Mark Twain photo

Mark Twain

Samuel Langhorne Clemens, better known by his pen name Mark Twain, was an American author and humorist. He is noted for his novels Adventures of Huckleberry Finn (1885), called "the Great American Novel", and The Adventures of Tom Sawyer (1876).

Twain grew up in Hannibal, Missouri, which would later provide the setting for Huckleberry Finn and Tom Sawyer. He apprenticed with a printer. He also worked as a typesetter and contributed articles to his older brother Orion's newspaper. After toiling as a printer in various cities, he became a master riverboat pilot on the Mississippi River, before heading west to join Orion. He was a failure at gold mining, so he next turned to journalism. While a reporter, he wrote a humorous story, "The Celebrated Jumping Frog of Calaveras County," which proved to be very popular and brought him nationwide attention. His travelogues were also well-received. Twain had found his calling.

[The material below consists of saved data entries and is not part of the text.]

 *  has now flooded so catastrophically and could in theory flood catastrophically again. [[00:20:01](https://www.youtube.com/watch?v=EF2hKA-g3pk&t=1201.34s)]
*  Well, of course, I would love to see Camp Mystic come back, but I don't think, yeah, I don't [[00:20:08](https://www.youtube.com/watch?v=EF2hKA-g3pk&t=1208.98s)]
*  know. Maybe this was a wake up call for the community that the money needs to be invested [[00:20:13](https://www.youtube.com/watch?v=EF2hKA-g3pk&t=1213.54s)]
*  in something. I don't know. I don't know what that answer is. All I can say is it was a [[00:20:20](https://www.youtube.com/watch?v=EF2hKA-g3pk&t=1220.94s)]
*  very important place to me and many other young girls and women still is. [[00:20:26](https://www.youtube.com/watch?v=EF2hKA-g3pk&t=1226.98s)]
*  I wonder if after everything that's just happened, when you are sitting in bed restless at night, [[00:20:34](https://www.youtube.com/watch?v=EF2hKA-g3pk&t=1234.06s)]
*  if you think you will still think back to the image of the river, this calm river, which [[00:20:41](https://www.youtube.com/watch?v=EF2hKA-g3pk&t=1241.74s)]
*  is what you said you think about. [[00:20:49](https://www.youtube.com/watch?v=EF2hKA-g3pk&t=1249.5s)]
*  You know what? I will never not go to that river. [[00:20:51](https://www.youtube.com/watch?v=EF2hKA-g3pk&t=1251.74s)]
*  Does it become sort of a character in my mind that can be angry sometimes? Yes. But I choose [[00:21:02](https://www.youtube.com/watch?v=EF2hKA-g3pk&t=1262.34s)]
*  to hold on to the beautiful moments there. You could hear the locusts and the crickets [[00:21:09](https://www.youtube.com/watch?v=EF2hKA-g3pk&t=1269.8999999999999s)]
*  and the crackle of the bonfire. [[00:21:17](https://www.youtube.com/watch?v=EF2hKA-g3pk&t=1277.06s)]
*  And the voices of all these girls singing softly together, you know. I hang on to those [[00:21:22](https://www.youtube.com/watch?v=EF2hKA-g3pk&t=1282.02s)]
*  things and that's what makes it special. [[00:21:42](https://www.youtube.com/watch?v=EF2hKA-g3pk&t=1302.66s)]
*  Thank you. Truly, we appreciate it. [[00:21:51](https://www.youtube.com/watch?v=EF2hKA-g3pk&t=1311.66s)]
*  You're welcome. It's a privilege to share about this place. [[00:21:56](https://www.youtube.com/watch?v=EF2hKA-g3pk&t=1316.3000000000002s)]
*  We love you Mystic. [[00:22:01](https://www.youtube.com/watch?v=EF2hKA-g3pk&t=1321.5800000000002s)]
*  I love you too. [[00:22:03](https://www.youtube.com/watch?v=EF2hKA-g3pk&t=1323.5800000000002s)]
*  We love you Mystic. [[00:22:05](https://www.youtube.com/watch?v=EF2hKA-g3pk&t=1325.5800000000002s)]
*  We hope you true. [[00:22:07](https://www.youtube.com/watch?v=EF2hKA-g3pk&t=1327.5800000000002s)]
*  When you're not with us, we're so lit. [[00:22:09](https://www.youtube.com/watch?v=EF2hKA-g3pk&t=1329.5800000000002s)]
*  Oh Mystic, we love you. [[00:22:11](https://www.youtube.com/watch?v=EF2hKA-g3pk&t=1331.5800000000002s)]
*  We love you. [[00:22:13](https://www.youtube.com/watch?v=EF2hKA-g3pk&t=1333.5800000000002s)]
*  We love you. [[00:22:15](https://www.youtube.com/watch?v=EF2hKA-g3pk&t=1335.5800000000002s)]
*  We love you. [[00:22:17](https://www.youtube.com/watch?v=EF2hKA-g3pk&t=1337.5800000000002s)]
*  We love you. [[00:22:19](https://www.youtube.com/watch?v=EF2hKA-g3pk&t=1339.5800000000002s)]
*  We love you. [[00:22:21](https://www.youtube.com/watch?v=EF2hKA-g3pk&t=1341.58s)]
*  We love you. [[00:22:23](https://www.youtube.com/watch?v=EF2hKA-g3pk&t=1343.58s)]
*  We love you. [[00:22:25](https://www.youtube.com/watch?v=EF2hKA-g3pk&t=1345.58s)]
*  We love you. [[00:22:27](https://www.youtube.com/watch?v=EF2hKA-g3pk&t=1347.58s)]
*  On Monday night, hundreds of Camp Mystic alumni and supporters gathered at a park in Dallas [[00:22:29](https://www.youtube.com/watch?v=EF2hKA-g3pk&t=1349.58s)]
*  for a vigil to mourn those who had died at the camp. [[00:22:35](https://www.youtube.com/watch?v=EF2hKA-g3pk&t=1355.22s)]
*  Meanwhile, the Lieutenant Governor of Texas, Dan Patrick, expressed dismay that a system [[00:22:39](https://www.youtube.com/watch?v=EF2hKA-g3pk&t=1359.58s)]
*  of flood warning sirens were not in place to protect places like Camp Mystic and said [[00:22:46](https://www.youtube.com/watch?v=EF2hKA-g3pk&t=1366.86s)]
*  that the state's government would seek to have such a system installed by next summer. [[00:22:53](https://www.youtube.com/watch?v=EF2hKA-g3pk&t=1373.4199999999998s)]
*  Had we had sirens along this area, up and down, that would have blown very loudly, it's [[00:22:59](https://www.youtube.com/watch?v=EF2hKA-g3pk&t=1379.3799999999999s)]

He achieved great success as a writer and public speaker. His wit and satire earned praise from critics and peers, and he was a friend to presidents, artists, industrialists, and European royalty.

However, he lacked financial acumen. Though he made a great deal of money from his writings and lectures, he squandered it on various ventures, in particular the Paige Compositor, and was forced to declare bankruptcy. With the help of Henry Huttleston Rogers, however, he eventually overcame his financial troubles. Twain worked hard to ensure that all of his creditors were paid in full, even though his bankruptcy had relieved him of the legal responsibility.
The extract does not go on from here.